RECORDS FOR THE EXERCISE
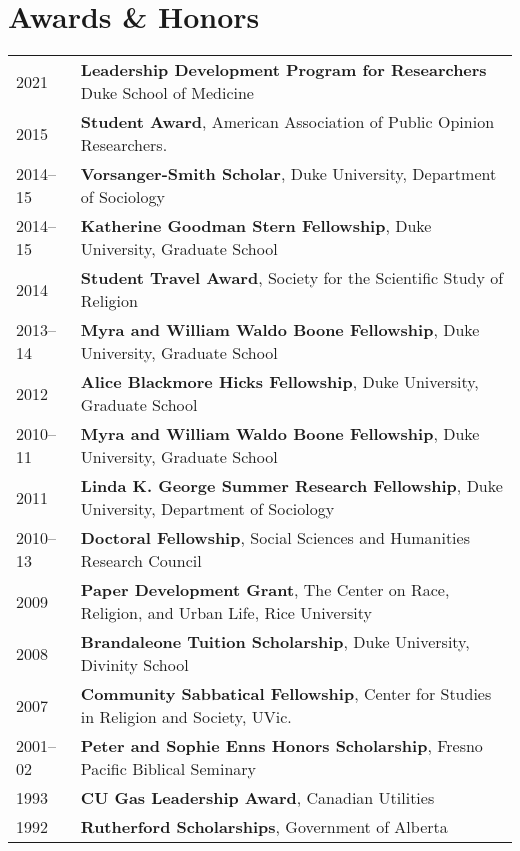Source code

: \nopagebreak
\section*{Awards \& Honors}
\begin{longtable}{p{} p{}}
2021 & \textbf{Leadership Development Program for Researchers} Duke School of Medicine\\
2015 & \textbf{Student Award}, American Association of Public Opinion Researchers.\\
2014--15 & \textbf{Vorsanger-Smith Scholar}, Duke University, Department of Sociology\\
2014--15 & \textbf{Katherine Goodman Stern Fellowship}, Duke University, Graduate School\\
2014 & \textbf{Student Travel Award}, Society for the Scientific Study of Religion\\
2013--14 & \textbf{Myra and William Waldo Boone Fellowship}, Duke University, Graduate School\\
2012 & \textbf{Alice Blackmore Hicks Fellowship}, Duke University, Graduate School\\
2010--11 & \textbf{Myra and William Waldo Boone Fellowship}, Duke University, Graduate School\\
2011 & \textbf{Linda K. George Summer Research Fellowship}, Duke University, Department of Sociology\\
2010--13 & \textbf{Doctoral Fellowship}, Social Sciences and Humanities Research Council\\
2009 & \textbf{Paper Development Grant}, The Center on Race, Religion, and Urban Life, Rice University\\
2008 & \textbf{Brandaleone Tuition Scholarship}, Duke University, Divinity School\\
2007 & \textbf{Community Sabbatical Fellowship}, Center for Studies in Religion and Society, UVic.\\
2001--02 & \textbf{Peter and Sophie Enns Honors Scholarship}, Fresno Pacific Biblical Seminary\\
1993 & \textbf{CU Gas Leadership Award}, Canadian Utilities\\
1992 & \textbf{Rutherford Scholarships}, Government of Alberta\\
\end{longtable}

PROBLEM
The response must contain exactly the lines from the one with "School of Medicine\\" to the end of the entries above, both included, and nothing more.

TASK RESULT
2021 & \textbf{Leadership Development Program for Researchers} Duke School of Medicine\\
2015 & \textbf{Student Award}, American Association of Public Opinion Researchers.\\
2014--15 & \textbf{Vorsanger-Smith Scholar}, Duke University, Department of Sociology\\
2014--15 & \textbf{Katherine Goodman Stern Fellowship}, Duke University, Graduate School\\
2014 & \textbf{Student Travel Award}, Society for the Scientific Study of Religion\\
2013--14 & \textbf{Myra and William Waldo Boone Fellowship}, Duke University, Graduate School\\
2012 & \textbf{Alice Blackmore Hicks Fellowship}, Duke University, Graduate School\\
2010--11 & \textbf{Myra and William Waldo Boone Fellowship}, Duke University, Graduate School\\
2011 & \textbf{Linda K. George Summer Research Fellowship}, Duke University, Department of Sociology\\
2010--13 & \textbf{Doctoral Fellowship}, Social Sciences and Humanities Research Council\\
2009 & \textbf{Paper Development Grant}, The Center on Race, Religion, and Urban Life, Rice University\\
2008 & \textbf{Brandaleone Tuition Scholarship}, Duke University, Divinity School\\
2007 & \textbf{Community Sabbatical Fellowship}, Center for Studies in Religion and Society, UVic.\\
2001--02 & \textbf{Peter and Sophie Enns Honors Scholarship}, Fresno Pacific Biblical Seminary\\
1993 & \textbf{CU Gas Leadership Award}, Canadian Utilities\\
1992 & \textbf{Rutherford Scholarships}, Government of Alberta\\
\end{longtable}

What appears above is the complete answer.